Dear FutureMe,
Well, did you do it? Did you actually retire today, your 66th birthday? Or are you still slaving away for The Man, putting in the shifts at work? The original plan was to retire on my 66th birthday, but at the back of my mind was maybe put it off a bit, till Dorothy hits the big 66 and gets her state pension, so we can both retire together. I'm thinking about going on a cruise holiday to mark our joint retirement, at least three weeks in the sun.....I'll start planning it soon. My thoughts at the moment is to fly to Florida, have a week with Adrian and Karen in Mount Dora, pick up a cruise ship in Miami for two weeks and possibly sail home in that, or back to Miami and fly home from there....by the time I read this, the Retirement Holiday should be locked in.

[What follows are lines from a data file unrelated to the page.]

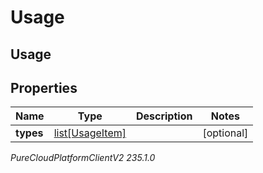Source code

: # Usage

## Usage

## Properties

|Name | Type | Description | Notes|
|------------ | ------------- | ------------- | -------------|
| **types** | [list[UsageItem]](UsageItem) |  | [optional] |



_PureCloudPlatformClientV2 235.1.0_
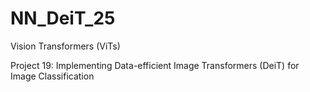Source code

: # NN_DeiT_25


Vision Transformers (ViTs)

Project 19: Implementing Data-efficient Image Transformers (DeiT) for Image Classification
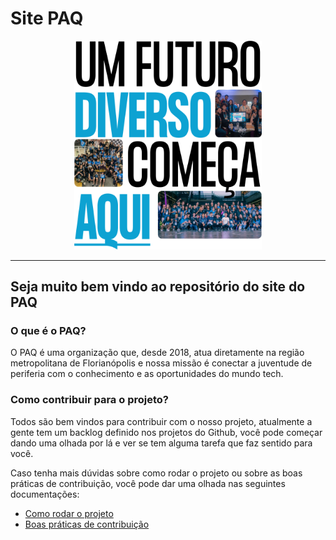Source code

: # Site PAQ

<center>
    <img src="./banner.png" width="300" >
</center>

---

## Seja muito bem vindo ao repositório do site do PAQ

### O que é o PAQ?

O PAQ é uma organização que, desde 2018, atua diretamente na região metropolitana de Florianópolis e nossa missão é conectar a juventude de periferia com o conhecimento e as oportunidades do mundo tech.

### Como contribuir para o projeto?

Todos são bem vindos para contribuir com o nosso projeto, atualmente a gente tem um backlog definido nos projetos do Github, você pode começar dando uma olhada por lá e ver se tem alguma tarefa que faz sentido para você.

Caso tenha mais dúvidas sobre como rodar o projeto ou sobre as boas práticas de contribuição, você pode dar uma olhada nas seguintes documentações:

- [Como rodar o projeto](./docs/como_rodar.md)
- [Boas práticas de contribuição]()

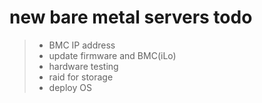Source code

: # new bare metal servers todo

> - BMC IP address
> - update firmware and BMC(iLo)
> - hardware testing
> - raid for storage
> - deploy OS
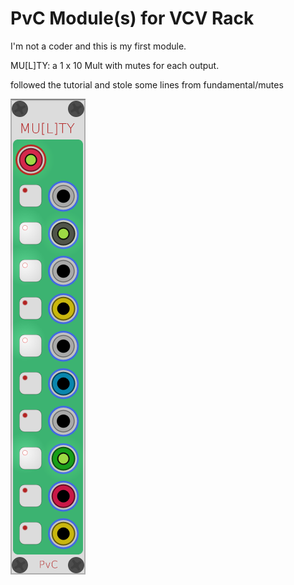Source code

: 
# PvC Module(s) for VCV Rack

I'm not a coder and this is my first module.

MU[L]TY: a 1 x 10 Mult with mutes for each output.

followed the tutorial and stole some lines from fundamental/mutes

![Multy](/images/Multy.png?raw=true "Multy")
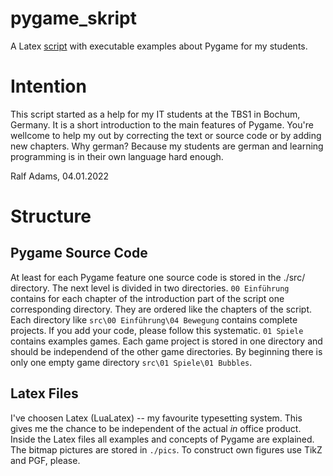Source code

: # pygame_skript
A Latex [script](./skript.pdf) with executable examples about Pygame for my students.

# Intention
This script started as a help for my IT students at the TBS1 in Bochum, Germany. It is a short introduction to the main features of Pygame. You're wellcome to help my out by correcting the text or source code or by adding new chapters. Why german? Because my students are german and learning programming is in their own language hard enough. 

Ralf Adams, 04.01.2022

# Structure
## Pygame Source Code
At least for each Pygame feature one source code is stored in the ./src/ directory. The next level is divided in two directories. `00 Einführung` contains for each chapter of the introduction part of the script one corresponding directory. They are ordered like the chapters of the script. Each directory like `src\00 Einführung\04 Bewegung` contains complete projects. If you add your code, please follow this systematic. `01 Spiele` contains examples games. Each game project is stored in one directory and should be independend of the other game directories. By beginning there is only one empty game directory `src\01 Spiele\01 Bubbles`.

## Latex Files
I've choosen Latex (LuaLatex) -- my favourite typesetting system. This gives me the chance to be independent of the actual *in* office product. Inside the Latex files all examples and concepts of Pygame are explained. The bitmap pictures are stored in `./pics`. To construct own figures use TikZ and PGF, please.

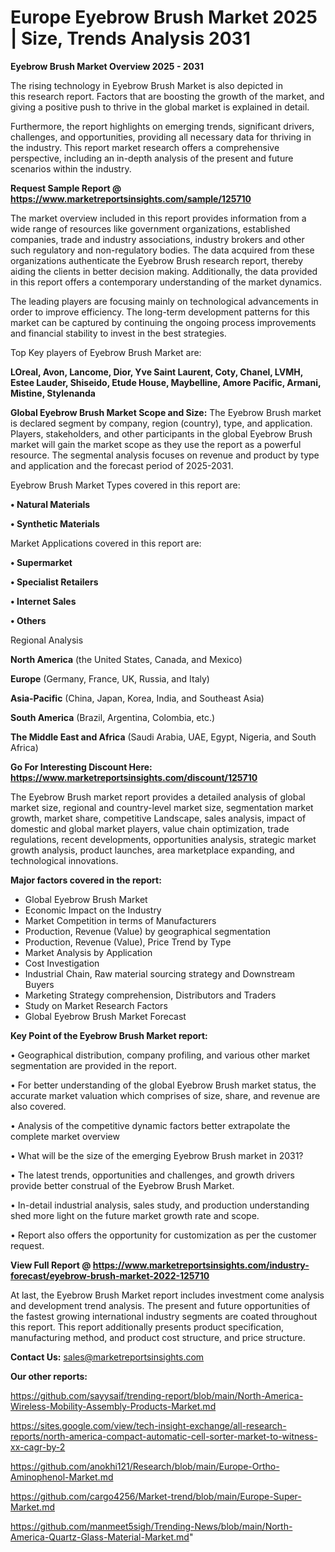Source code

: # Europe Eyebrow Brush Market 2025 | Size, Trends Analysis 2031

<Strong> Eyebrow Brush Market Overview 2025 - 2031</strong>

The rising technology in Eyebrow Brush Market is also depicted in this research report. Factors that are boosting the growth of the market, and giving a positive push to thrive in the global market is explained in detail.

Furthermore, the report highlights on emerging trends, significant drivers, challenges, and opportunities, providing all necessary data for thriving in the industry. This report market research offers a comprehensive perspective, including an in-depth analysis of the present and future scenarios within the industry.

<strong>Request Sample Report @ <a href=https://www.marketreportsinsights.com/sample/125710>https://www.marketreportsinsights.com/sample/125710</a></strong>

The market overview included in this report provides information from a wide range of resources like government organizations, established companies, trade and industry associations, industry brokers and other such regulatory and non-regulatory bodies. The data acquired from these organizations authenticate the Eyebrow Brush research report, thereby aiding the clients in better decision making. Additionally, the data provided in this report offers a contemporary understanding of the market dynamics.

The leading players are focusing mainly on technological advancements in order to improve efficiency. The long-term development patterns for this market can be captured by continuing the ongoing process improvements and financial stability to invest in the best strategies.

Top Key players of Eyebrow Brush Market are:

<strong>LOreal, Avon, Lancome, Dior, Yve Saint Laurent, Coty, Chanel, LVMH, Estee Lauder, Shiseido, Etude House, Maybelline, Amore Pacific, Armani, Mistine, Stylenanda</strong>

<strong><b>Global Eyebrow Brush Market Scope and Size:</b></strong>
The Eyebrow Brush market is declared segment by company, region (country), type, and application. Players, stakeholders, and other participants in the global Eyebrow Brush market will gain the market scope as they use the report as a powerful resource. The segmental analysis focuses on revenue and product by type and application and the forecast period of 2025-2031.

Eyebrow Brush Market Types covered in this report are:

<strong>• Natural Materials

• Synthetic Materials</strong>

Market Applications covered in this report are:

<strong>• Supermarket

• Specialist Retailers

• Internet Sales

• Others</strong> 

Regional Analysis

<strong>North America</strong> (the United States, Canada, and Mexico)

<strong>Europe</strong> (Germany, France, UK, Russia, and Italy)

<strong>Asia-Pacific</strong> (China, Japan, Korea, India, and Southeast Asia)

<strong>South America</strong> (Brazil, Argentina, Colombia, etc.)

<strong>The Middle East and Africa</strong> (Saudi Arabia, UAE, Egypt, Nigeria, and South Africa)

<strong>Go For Interesting Discount Here: <a href=https://www.marketreportsinsights.com/discount/125710>https://www.marketreportsinsights.com/discount/125710</a></strong>

The Eyebrow Brush market report provides a detailed analysis of global market size, regional and country-level market size, segmentation market growth, market share, competitive Landscape, sales analysis, impact of domestic and global market players, value chain optimization, trade regulations, recent developments, opportunities analysis, strategic market growth analysis, product launches, area marketplace expanding, and technological innovations.

<strong><b>Major factors covered in the report:</b></strong>
<ul>
  <li>Global Eyebrow Brush Market </li>
  <li>Economic Impact on the Industry</li>
  <li>Market Competition in terms of Manufacturers</li>
  <li>Production, Revenue (Value) by geographical segmentation</li>
  <li>Production, Revenue (Value), Price Trend by Type</li>
  <li>Market Analysis by Application</li>
  <li>Cost Investigation</li>
  <li>Industrial Chain, Raw material sourcing strategy and Downstream Buyers</li>
  <li>Marketing Strategy comprehension, Distributors and Traders</li>
  <li>Study on Market Research Factors</li>
  <li>Global Eyebrow Brush Market Forecast</li>
</ul>

<strong><b>Key Point of the Eyebrow Brush Market report:</b></strong>

• Geographical distribution, company profiling, and various other market segmentation are provided in the report.

• For better understanding of the global Eyebrow Brush market status, the accurate market valuation which comprises of size, share, and revenue are also covered.

• Analysis of the competitive dynamic factors better extrapolate the complete market overview

• What will be the size of the emerging Eyebrow Brush market in 2031?

• The latest trends, opportunities and challenges, and growth drivers provide better construal of the Eyebrow Brush Market.

• In-detail industrial analysis, sales study, and production understanding shed more light on the future market growth rate and scope.

• Report also offers the opportunity for customization as per the customer request.

<strong><b>View Full Report @ <a href=https://www.marketreportsinsights.com/industry-forecast/eyebrow-brush-market-2022-125710>https://www.marketreportsinsights.com/industry-forecast/eyebrow-brush-market-2022-125710</a></b></strong>


At last, the Eyebrow Brush Market report includes investment come analysis and development trend analysis. The present and future opportunities of the fastest growing international industry segments are coated throughout this report. This report additionally presents product specification, manufacturing method, and product cost structure, and price structure.

<strong>Contact Us:</strong>
sales@marketreportsinsights.com

<strong>Our other reports:</strong>

<a href=https://github.com/sayysaif/trending-report/blob/main/North-America-Wireless-Mobility-Assembly-Products-Market.md>https://github.com/sayysaif/trending-report/blob/main/North-America-Wireless-Mobility-Assembly-Products-Market.md</a>

<a href=https://sites.google.com/view/tech-insight-exchange/all-research-reports/north-america-compact-automatic-cell-sorter-market-to-witness-xx-cagr-by-2>https://sites.google.com/view/tech-insight-exchange/all-research-reports/north-america-compact-automatic-cell-sorter-market-to-witness-xx-cagr-by-2</a>

<a href=https://github.com/anokhi121/Research/blob/main/Europe-Ortho-Aminophenol-Market.md>https://github.com/anokhi121/Research/blob/main/Europe-Ortho-Aminophenol-Market.md</a>

<a href=https://github.com/cargo4256/Market-trend/blob/main/Europe-Super-Market.md>https://github.com/cargo4256/Market-trend/blob/main/Europe-Super-Market.md</a>

<a href=https://github.com/manmeet5sigh/Trending-News/blob/main/North-America-Quartz-Glass-Material-Market.md>https://github.com/manmeet5sigh/Trending-News/blob/main/North-America-Quartz-Glass-Material-Market.md</a>"
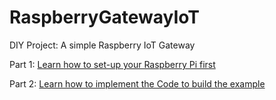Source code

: # RaspberryGatewayIoT
DIY Project: A simple Raspberry IoT Gateway

Part 1:
[Learn how to set-up your Raspberry Pi first](/How-To/PrepareRaspberryPi.md)

Part 2:
[Learn how to implement the Code to build the example](/How-To/ConnectionAndProgramming.md)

It's a bright sunny cold morning, Friday 7th Feb, I'm sitting in the living room with Scamp snoozing away on my lap, while Dorothy is in bed, having just come in off a night shift at the Residential home just over the road. I've just come off the phone from the Mortgage Bureau, I needed to re-mortgage the house in Queen Street, get a buy-to-let deal sorted out, as the current deal is running out. I owe £50,000 on that house, and its worth about 70-75 grand, and it brings in a rental income of about 440 a month. It'll be three years in August since Chris died and I bought that house, I'd give anything for him to be still living there.....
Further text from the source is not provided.